“Nasci
na Gabela, na terra do café. Da terra recebi a cor escura do café, vinda da
mãe, misturada ao branco defunto do meu pai, comerciante português. Trago em
mim o inconciliável e é este o meu motor. Num Universo de sim e não, branco ou
negro, eu represento o talvez. Talvez é não para quem quer ouvir sim e
significa sim para quem espera ouvir não. A culpa será minha se os homens
exigem a pureza e recusam as combinações? Sou eu que devo tornar-me em sim ou
em não? Ou são os homens que devem aceitar o talvez? Face a este problema
capital, as pessoas dividem-se aos meus olhos em dois grupos: os maniqueístas e
os outros. É bom esclarecer que raros são os outros, o Mundo é geralmente
maniqueísta”.
Pepetela
Artur
Carlos Maurício Pestana dos Santos, que assina sempre como Pepetela, nasceu em Benguela, em 29 de Outubro de 1941, numa
família com raízes entre os colonos de Angola, sendo os seus pais angolanos de
nascimento.
“Pepetela”
significa Pestana em umbundo (uma
língua banta falada pelos ovimbundos, povo originário das montanhas centrais de
Angola; é a língua banta mais falada no país, principalmente nas províncias
centrais do Bié, do Huambo e de Benguela).
Pepetela
realizou os primeiros estudos em Benguela, onde permaneceu até 1956, ano em que
partiu para Lubango, para completar o ensino secundário, no Liceu Diogo Cão.

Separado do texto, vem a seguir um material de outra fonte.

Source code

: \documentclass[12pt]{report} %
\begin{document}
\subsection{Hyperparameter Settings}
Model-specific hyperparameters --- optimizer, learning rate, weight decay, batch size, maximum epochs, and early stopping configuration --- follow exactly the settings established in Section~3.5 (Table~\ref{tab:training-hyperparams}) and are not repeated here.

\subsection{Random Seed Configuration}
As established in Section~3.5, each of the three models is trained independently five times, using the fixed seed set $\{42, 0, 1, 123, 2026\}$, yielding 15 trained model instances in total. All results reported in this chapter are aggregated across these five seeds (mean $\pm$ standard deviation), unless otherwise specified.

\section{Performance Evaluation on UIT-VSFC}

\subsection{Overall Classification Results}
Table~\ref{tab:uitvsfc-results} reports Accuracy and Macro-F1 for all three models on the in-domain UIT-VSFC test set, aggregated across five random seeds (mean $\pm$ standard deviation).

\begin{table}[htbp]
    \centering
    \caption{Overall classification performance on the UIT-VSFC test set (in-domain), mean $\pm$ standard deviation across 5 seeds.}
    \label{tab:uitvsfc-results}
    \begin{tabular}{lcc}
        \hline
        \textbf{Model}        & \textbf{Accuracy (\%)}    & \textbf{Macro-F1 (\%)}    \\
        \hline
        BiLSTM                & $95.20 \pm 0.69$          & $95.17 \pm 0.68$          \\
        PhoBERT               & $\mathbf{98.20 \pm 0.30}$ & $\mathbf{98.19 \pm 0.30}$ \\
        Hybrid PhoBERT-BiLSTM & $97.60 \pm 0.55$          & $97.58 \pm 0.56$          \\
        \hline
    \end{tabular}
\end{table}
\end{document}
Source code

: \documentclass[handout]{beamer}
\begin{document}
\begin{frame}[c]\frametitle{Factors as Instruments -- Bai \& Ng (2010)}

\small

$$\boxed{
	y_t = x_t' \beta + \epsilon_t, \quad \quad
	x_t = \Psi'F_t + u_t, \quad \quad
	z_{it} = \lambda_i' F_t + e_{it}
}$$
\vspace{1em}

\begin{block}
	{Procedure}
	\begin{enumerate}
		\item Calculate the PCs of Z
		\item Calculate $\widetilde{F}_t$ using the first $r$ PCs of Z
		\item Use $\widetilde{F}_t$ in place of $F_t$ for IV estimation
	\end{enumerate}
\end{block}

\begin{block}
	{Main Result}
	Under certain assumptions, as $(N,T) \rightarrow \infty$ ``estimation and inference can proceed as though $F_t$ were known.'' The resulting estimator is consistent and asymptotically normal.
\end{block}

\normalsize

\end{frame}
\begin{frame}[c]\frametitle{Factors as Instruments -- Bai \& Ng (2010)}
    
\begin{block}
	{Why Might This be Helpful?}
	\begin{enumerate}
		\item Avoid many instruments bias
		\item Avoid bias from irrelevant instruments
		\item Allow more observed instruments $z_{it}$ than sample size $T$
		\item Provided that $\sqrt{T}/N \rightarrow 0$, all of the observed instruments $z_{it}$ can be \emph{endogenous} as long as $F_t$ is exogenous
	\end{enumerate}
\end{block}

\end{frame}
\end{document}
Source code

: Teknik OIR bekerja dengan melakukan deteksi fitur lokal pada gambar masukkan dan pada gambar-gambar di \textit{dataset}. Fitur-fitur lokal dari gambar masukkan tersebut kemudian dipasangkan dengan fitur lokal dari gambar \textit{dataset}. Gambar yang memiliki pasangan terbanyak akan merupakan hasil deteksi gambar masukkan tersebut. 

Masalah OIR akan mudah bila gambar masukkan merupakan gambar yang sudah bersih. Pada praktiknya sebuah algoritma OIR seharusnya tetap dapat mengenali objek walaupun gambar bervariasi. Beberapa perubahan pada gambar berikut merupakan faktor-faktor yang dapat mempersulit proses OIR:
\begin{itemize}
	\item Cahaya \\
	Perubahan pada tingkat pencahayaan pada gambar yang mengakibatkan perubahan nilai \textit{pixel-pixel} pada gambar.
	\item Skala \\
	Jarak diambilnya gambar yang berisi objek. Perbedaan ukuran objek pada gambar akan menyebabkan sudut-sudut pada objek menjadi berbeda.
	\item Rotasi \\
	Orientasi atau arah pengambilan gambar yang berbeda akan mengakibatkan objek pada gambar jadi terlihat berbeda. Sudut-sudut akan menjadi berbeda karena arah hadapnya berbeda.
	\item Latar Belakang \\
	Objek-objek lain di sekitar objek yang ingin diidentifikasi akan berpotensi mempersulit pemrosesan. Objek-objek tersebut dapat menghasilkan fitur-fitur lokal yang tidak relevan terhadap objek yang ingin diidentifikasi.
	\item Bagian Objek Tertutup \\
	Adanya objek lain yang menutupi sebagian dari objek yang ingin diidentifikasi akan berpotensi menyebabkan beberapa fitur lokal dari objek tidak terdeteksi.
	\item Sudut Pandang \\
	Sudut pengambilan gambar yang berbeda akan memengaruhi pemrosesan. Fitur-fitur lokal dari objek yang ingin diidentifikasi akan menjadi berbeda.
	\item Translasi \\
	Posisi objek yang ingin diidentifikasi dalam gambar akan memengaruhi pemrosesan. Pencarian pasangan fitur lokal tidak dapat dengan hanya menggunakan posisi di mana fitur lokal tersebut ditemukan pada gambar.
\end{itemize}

Em
1958, foi para Lisboa, com o objetivo de estudar no Instituto Superior Técnico,
mudando em 1960 para o curso de Letras na Universidade de Lisboa.
Em
Lisboa, integrou a Casa dos Estudantes do Império (CEI), uma instituição criada
pelo regime salazarista, em 1944, para albergar os vários estudantes das
colónias portuguesas que vinham estudar na metrópole, no intuito de fortalecer
a mentalidade imperial e o sentimento da portugalidade entre os estudantes das
colónias e que funcionava de maneira semelhante a uma república estudantil.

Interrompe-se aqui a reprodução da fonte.